_What the task asks:_
Nothing is needed except the lines below that run from the one with "### Prioritization and Focus" through the one with "Mind maps enhance", repeated exactly.

_Data excerpts:_
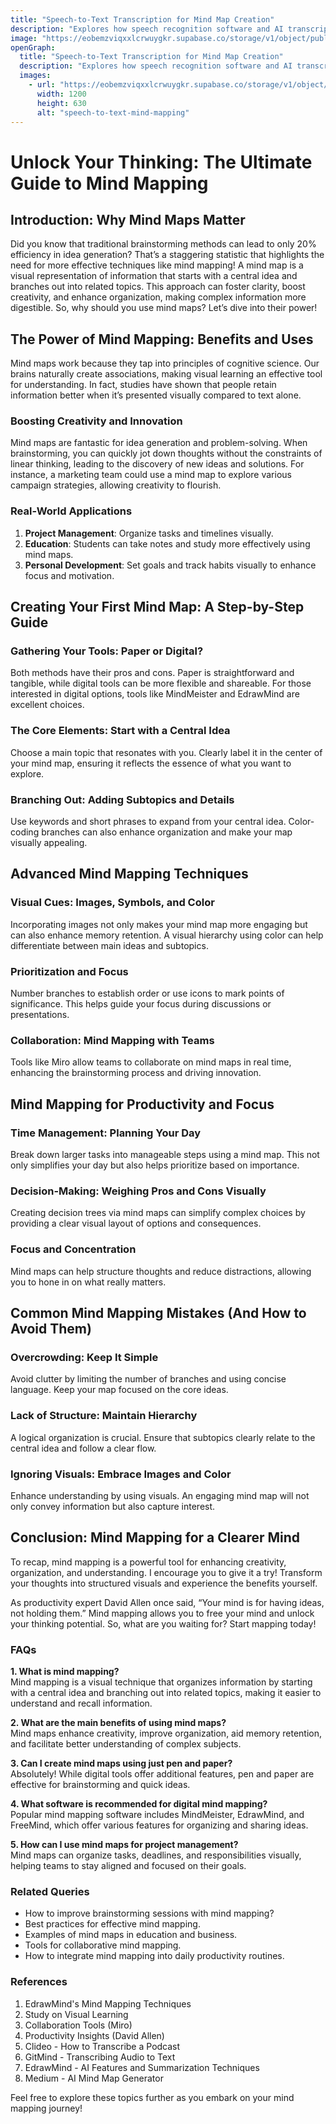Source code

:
 ```yaml
---
title: "Speech-to-Text Transcription for Mind Map Creation"
description: "Explores how speech recognition software and AI transcription tools convert audio into editable text, forming the base for automated mind mapping."
image: "https://eobemzviqxxlcrwuygkr.supabase.co/storage/v1/object/public/yt2insight//speech-to-text-mind-mapping.png"
openGraph:
  title: "Speech-to-Text Transcription for Mind Map Creation"
  description: "Explores how speech recognition software and AI transcription tools convert audio into editable text, forming the base for automated mind mapping."
  images:
    - url: "https://eobemzviqxxlcrwuygkr.supabase.co/storage/v1/object/public/yt2insight//speech-to-text-mind-mapping.png"
      width: 1200
      height: 630
      alt: "speech-to-text-mind-mapping"
---
```


# Unlock Your Thinking: The Ultimate Guide to Mind Mapping

## Introduction: Why Mind Maps Matter
Did you know that traditional brainstorming methods can lead to only 20% efficiency in idea generation? That’s a staggering statistic that highlights the need for more effective techniques like mind mapping! A mind map is a visual representation of information that starts with a central idea and branches out into related topics. This approach can foster clarity, boost creativity, and enhance organization, making complex information more digestible. So, why should you use mind maps? Let’s dive into their power!

## The Power of Mind Mapping: Benefits and Uses
Mind maps work because they tap into principles of cognitive science. Our brains naturally create associations, making visual learning an effective tool for understanding. In fact, studies have shown that people retain information better when it’s presented visually compared to text alone.

### Boosting Creativity and Innovation
Mind maps are fantastic for idea generation and problem-solving. When brainstorming, you can quickly jot down thoughts without the constraints of linear thinking, leading to the discovery of new ideas and solutions. For instance, a marketing team could use a mind map to explore various campaign strategies, allowing creativity to flourish.

### Real-World Applications
1. **Project Management**: Organize tasks and timelines visually.
2. **Education**: Students can take notes and study more effectively using mind maps.
3. **Personal Development**: Set goals and track habits visually to enhance focus and motivation.

## Creating Your First Mind Map: A Step-by-Step Guide
### Gathering Your Tools: Paper or Digital?
Both methods have their pros and cons. Paper is straightforward and tangible, while digital tools can be more flexible and shareable. For those interested in digital options, tools like MindMeister and EdrawMind are excellent choices.

### The Core Elements: Start with a Central Idea
Choose a main topic that resonates with you. Clearly label it in the center of your mind map, ensuring it reflects the essence of what you want to explore. 

### Branching Out: Adding Subtopics and Details
Use keywords and short phrases to expand from your central idea. Color-coding branches can also enhance organization and make your map visually appealing.

## Advanced Mind Mapping Techniques
### Visual Cues: Images, Symbols, and Color
Incorporating images not only makes your mind map more engaging but can also enhance memory retention. A visual hierarchy using color can help differentiate between main ideas and subtopics.

### Prioritization and Focus
Number branches to establish order or use icons to mark points of significance. This helps guide your focus during discussions or presentations.

### Collaboration: Mind Mapping with Teams
Tools like Miro allow teams to collaborate on mind maps in real time, enhancing the brainstorming process and driving innovation.

## Mind Mapping for Productivity and Focus
### Time Management: Planning Your Day
Break down larger tasks into manageable steps using a mind map. This not only simplifies your day but also helps prioritize based on importance.

### Decision-Making: Weighing Pros and Cons Visually
Creating decision trees via mind maps can simplify complex choices by providing a clear visual layout of options and consequences.

### Focus and Concentration
Mind maps can help structure thoughts and reduce distractions, allowing you to hone in on what really matters.

## Common Mind Mapping Mistakes (And How to Avoid Them)
### Overcrowding: Keep It Simple
Avoid clutter by limiting the number of branches and using concise language. Keep your map focused on the core ideas.

### Lack of Structure: Maintain Hierarchy
A logical organization is crucial. Ensure that subtopics clearly relate to the central idea and follow a clear flow.

### Ignoring Visuals: Embrace Images and Color
Enhance understanding by using visuals. An engaging mind map will not only convey information but also capture interest.

## Conclusion: Mind Mapping for a Clearer Mind
To recap, mind mapping is a powerful tool for enhancing creativity, organization, and understanding. I encourage you to give it a try! Transform your thoughts into structured visuals and experience the benefits yourself.

As productivity expert David Allen once said, “Your mind is for having ideas, not holding them.” Mind mapping allows you to free your mind and unlock your thinking potential. So, what are you waiting for? Start mapping today!

### FAQs

**1. What is mind mapping?**  
Mind mapping is a visual technique that organizes information by starting with a central idea and branching out into related topics, making it easier to understand and recall information.

**2. What are the main benefits of using mind maps?**  
Mind maps enhance creativity, improve organization, aid memory retention, and facilitate better understanding of complex subjects.

**3. Can I create mind maps using just pen and paper?**  
Absolutely! While digital tools offer additional features, pen and paper are effective for brainstorming and quick ideas.

**4. What software is recommended for digital mind mapping?**  
Popular mind mapping software includes MindMeister, EdrawMind, and FreeMind, which offer various features for organizing and sharing ideas.

**5. How can I use mind maps for project management?**  
Mind maps can organize tasks, deadlines, and responsibilities visually, helping teams to stay aligned and focused on their goals.

### Related Queries
- How to improve brainstorming sessions with mind mapping?
- Best practices for effective mind mapping.
- Examples of mind maps in education and business.
- Tools for collaborative mind mapping.
- How to integrate mind mapping into daily productivity routines.

### References
1. EdrawMind's Mind Mapping Techniques
2. Study on Visual Learning
3. Collaboration Tools (Miro)
4. Productivity Insights (David Allen)
5. Clideo - How to Transcribe a Podcast
6. GitMind - Transcribing Audio to Text
7. EdrawMind - AI Features and Summarization Techniques
8. Medium - AI Mind Map Generator

Feel free to explore these topics further as you embark on your mind mapping journey!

_Solution:_
### Prioritization and Focus
Number branches to establish order or use icons to mark points of significance. This helps guide your focus during discussions or presentations.

### Collaboration: Mind Mapping with Teams
Tools like Miro allow teams to collaborate on mind maps in real time, enhancing the brainstorming process and driving innovation.

## Mind Mapping for Productivity and Focus
### Time Management: Planning Your Day
Break down larger tasks into manageable steps using a mind map. This not only simplifies your day but also helps prioritize based on importance.

### Decision-Making: Weighing Pros and Cons Visually
Creating decision trees via mind maps can simplify complex choices by providing a clear visual layout of options and consequences.

### Focus and Concentration
Mind maps can help structure thoughts and reduce distractions, allowing you to hone in on what really matters.

## Common Mind Mapping Mistakes (And How to Avoid Them)
### Overcrowding: Keep It Simple
Avoid clutter by limiting the number of branches and using concise language. Keep your map focused on the core ideas.

### Lack of Structure: Maintain Hierarchy
A logical organization is crucial. Ensure that subtopics clearly relate to the central idea and follow a clear flow.

### Ignoring Visuals: Embrace Images and Color
Enhance understanding by using visuals. An engaging mind map will not only convey information but also capture interest.

## Conclusion: Mind Mapping for a Clearer Mind
To recap, mind mapping is a powerful tool for enhancing creativity, organization, and understanding. I encourage you to give it a try! Transform your thoughts into structured visuals and experience the benefits yourself.

As productivity expert David Allen once said, “Your mind is for having ideas, not holding them.” Mind mapping allows you to free your mind and unlock your thinking potential. So, what are you waiting for? Start mapping today!

### FAQs

**1. What is mind mapping?**  
Mind mapping is a visual technique that organizes information by starting with a central idea and branching out into related topics, making it easier to understand and recall information.

**2. What are the main benefits of using mind maps?**  
Mind maps enhance creativity, improve organization, aid memory retention, and facilitate better understanding of complex subjects.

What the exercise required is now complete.